DIRECTIONS FOR THIS TASK
When you reach the line containing "- **Cards responsivos**" in the records below, start copying exactly, and stop once you have copied the line containing "- ✅ **이모지 제거 완료**: 모든 코드에서 이모지 완전 제거".

SOURCE DATA

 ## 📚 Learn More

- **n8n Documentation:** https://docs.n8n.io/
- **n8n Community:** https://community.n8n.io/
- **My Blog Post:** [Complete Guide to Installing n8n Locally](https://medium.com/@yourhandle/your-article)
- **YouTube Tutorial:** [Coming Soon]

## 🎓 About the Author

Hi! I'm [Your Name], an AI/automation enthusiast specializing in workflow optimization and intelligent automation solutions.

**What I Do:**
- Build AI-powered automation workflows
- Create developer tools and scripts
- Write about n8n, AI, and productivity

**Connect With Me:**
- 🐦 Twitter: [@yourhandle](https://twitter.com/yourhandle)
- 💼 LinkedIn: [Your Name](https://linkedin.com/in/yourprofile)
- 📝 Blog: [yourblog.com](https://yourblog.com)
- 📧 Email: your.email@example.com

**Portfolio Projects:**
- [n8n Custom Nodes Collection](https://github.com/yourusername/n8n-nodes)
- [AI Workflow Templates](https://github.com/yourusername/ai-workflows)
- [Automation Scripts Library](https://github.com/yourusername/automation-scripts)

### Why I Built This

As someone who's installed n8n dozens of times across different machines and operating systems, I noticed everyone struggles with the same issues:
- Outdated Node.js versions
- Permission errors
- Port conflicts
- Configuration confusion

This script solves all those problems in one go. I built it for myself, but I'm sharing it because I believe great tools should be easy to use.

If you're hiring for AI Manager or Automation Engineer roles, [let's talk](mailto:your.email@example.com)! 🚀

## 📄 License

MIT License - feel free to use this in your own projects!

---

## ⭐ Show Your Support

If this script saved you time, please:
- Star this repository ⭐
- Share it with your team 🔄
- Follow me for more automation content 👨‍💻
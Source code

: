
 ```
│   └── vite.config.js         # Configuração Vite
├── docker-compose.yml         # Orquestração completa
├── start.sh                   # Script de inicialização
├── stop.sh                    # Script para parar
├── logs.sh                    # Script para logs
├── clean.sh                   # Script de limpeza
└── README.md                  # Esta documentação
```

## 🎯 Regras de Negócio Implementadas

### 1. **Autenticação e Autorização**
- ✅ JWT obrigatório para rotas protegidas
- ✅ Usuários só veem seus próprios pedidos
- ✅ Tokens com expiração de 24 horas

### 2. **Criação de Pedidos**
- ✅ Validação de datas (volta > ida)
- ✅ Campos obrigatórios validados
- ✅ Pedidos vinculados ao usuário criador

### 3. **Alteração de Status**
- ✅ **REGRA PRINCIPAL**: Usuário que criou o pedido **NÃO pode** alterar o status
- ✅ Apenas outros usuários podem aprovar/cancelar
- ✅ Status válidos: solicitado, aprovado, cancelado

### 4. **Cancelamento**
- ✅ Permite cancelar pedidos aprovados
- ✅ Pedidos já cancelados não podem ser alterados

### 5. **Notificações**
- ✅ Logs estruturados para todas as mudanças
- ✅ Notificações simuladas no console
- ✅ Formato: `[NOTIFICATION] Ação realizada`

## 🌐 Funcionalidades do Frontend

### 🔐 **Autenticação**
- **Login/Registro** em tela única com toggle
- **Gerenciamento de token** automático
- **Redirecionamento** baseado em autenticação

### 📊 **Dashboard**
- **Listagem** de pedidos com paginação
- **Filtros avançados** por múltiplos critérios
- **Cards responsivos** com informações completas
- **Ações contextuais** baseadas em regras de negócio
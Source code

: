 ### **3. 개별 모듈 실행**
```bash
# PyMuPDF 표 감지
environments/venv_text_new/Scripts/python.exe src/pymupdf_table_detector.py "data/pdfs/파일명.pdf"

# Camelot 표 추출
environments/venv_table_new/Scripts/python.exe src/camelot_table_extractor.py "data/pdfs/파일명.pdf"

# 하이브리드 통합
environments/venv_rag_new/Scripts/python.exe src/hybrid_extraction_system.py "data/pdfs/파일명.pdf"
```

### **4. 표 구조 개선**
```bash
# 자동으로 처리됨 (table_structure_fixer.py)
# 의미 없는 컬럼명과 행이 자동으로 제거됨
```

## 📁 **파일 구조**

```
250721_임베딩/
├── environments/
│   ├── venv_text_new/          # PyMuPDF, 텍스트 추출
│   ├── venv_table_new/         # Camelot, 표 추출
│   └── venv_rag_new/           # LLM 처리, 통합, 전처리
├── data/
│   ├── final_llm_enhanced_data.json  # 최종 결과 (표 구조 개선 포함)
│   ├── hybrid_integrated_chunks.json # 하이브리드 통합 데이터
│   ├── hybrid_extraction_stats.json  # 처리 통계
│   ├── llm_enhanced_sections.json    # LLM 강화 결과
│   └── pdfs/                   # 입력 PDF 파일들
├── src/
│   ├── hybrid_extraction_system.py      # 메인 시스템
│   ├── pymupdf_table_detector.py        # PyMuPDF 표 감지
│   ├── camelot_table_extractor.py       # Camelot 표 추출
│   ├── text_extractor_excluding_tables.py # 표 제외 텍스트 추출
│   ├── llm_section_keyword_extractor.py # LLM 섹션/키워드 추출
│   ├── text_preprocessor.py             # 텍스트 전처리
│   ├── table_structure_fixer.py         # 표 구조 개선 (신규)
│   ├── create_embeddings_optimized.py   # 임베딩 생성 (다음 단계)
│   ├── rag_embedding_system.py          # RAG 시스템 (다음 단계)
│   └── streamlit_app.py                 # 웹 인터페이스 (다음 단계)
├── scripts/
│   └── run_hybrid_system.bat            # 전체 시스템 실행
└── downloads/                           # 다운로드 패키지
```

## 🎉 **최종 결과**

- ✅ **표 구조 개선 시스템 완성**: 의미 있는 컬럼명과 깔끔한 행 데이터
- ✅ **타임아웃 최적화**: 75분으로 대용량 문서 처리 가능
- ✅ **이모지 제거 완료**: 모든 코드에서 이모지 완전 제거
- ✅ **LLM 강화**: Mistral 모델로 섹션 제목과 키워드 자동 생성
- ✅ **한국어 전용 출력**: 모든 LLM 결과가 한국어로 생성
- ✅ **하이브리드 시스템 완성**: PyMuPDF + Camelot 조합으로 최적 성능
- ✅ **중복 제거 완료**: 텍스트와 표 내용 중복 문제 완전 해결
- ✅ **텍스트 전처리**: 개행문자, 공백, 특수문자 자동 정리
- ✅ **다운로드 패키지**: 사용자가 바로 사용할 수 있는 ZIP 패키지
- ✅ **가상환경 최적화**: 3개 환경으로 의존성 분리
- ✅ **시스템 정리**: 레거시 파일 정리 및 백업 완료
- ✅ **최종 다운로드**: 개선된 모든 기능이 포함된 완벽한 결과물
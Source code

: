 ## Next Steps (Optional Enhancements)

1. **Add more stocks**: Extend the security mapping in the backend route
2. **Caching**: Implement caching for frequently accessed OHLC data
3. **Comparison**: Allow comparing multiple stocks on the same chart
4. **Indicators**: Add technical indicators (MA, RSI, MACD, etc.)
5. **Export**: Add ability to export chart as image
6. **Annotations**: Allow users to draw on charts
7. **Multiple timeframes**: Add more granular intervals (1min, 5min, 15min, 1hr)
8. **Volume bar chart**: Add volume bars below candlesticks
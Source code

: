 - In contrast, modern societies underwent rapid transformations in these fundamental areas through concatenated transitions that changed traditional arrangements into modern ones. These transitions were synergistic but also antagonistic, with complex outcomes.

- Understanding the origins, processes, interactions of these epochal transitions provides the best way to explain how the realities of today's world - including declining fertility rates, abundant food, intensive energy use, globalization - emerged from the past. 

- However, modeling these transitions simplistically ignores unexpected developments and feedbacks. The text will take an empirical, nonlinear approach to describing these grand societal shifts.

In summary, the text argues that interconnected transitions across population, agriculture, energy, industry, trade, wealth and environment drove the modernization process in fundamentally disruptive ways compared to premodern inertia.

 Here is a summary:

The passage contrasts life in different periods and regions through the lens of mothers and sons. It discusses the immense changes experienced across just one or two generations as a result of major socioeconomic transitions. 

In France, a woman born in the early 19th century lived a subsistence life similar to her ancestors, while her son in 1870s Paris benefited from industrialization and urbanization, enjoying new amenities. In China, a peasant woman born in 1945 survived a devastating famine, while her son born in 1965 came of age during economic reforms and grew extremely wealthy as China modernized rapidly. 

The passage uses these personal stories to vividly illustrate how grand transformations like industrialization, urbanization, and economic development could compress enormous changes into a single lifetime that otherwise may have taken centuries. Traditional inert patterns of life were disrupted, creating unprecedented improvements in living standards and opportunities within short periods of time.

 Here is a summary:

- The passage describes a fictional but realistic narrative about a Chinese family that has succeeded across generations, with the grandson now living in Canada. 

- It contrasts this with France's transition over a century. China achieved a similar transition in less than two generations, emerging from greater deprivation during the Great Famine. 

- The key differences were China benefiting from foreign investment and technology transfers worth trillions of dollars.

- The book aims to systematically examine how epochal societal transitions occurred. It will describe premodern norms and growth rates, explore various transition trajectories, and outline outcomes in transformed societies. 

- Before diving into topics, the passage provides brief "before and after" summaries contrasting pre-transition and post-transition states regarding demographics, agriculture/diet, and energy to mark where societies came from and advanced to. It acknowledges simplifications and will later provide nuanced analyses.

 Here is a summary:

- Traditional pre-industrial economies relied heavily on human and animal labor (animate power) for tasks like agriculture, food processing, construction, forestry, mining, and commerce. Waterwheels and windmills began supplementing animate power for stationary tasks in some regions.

RESPONSE AREA
- **Cards responsivos** com informações completas
- **Ações contextuais** baseadas em regras de negócio
Source code

: ### **3. 개별 모듈 실행**
```bash
# PyMuPDF 표 감지
environments/venv_text_new/Scripts/python.exe src/pymupdf_table_detector.py "data/pdfs/파일명.pdf"

# Camelot 표 추출
environments/venv_table_new/Scripts/python.exe src/camelot_table_extractor.py "data/pdfs/파일명.pdf"

# 하이브리드 통합
environments/venv_rag_new/Scripts/python.exe src/hybrid_extraction_system.py "data/pdfs/파일명.pdf"
```

### **4. 표 구조 개선**
```bash
# 자동으로 처리됨 (table_structure_fixer.py)
# 의미 없는 컬럼명과 행이 자동으로 제거됨
```

## 📁 **파일 구조**

```
250721_임베딩/
├── environments/
│   ├── venv_text_new/          # PyMuPDF, 텍스트 추출
│   ├── venv_table_new/         # Camelot, 표 추출
│   └── venv_rag_new/           # LLM 처리, 통합, 전처리
├── data/
│   ├── final_llm_enhanced_data.json  # 최종 결과 (표 구조 개선 포함)
│   ├── hybrid_integrated_chunks.json # 하이브리드 통합 데이터
│   ├── hybrid_extraction_stats.json  # 처리 통계
│   ├── llm_enhanced_sections.json    # LLM 강화 결과
│   └── pdfs/                   # 입력 PDF 파일들
├── src/
│   ├── hybrid_extraction_system.py      # 메인 시스템
│   ├── pymupdf_table_detector.py        # PyMuPDF 표 감지
│   ├── camelot_table_extractor.py       # Camelot 표 추출
│   ├── text_extractor_excluding_tables.py # 표 제외 텍스트 추출
│   ├── llm_section_keyword_extractor.py # LLM 섹션/키워드 추출
│   ├── text_preprocessor.py             # 텍스트 전처리
│   ├── table_structure_fixer.py         # 표 구조 개선 (신규)
│   ├── create_embeddings_optimized.py   # 임베딩 생성 (다음 단계)
│   ├── rag_embedding_system.py          # RAG 시스템 (다음 단계)
│   └── streamlit_app.py                 # 웹 인터페이스 (다음 단계)
├── scripts/
│   └── run_hybrid_system.bat            # 전체 시스템 실행
└── downloads/                           # 다운로드 패키지
```

## 🎉 **최종 결과**

- ✅ **표 구조 개선 시스템 완성**: 의미 있는 컬럼명과 깔끔한 행 데이터
- ✅ **타임아웃 최적화**: 75분으로 대용량 문서 처리 가능
- ✅ **이모지 제거 완료**: 모든 코드에서 이모지 완전 제거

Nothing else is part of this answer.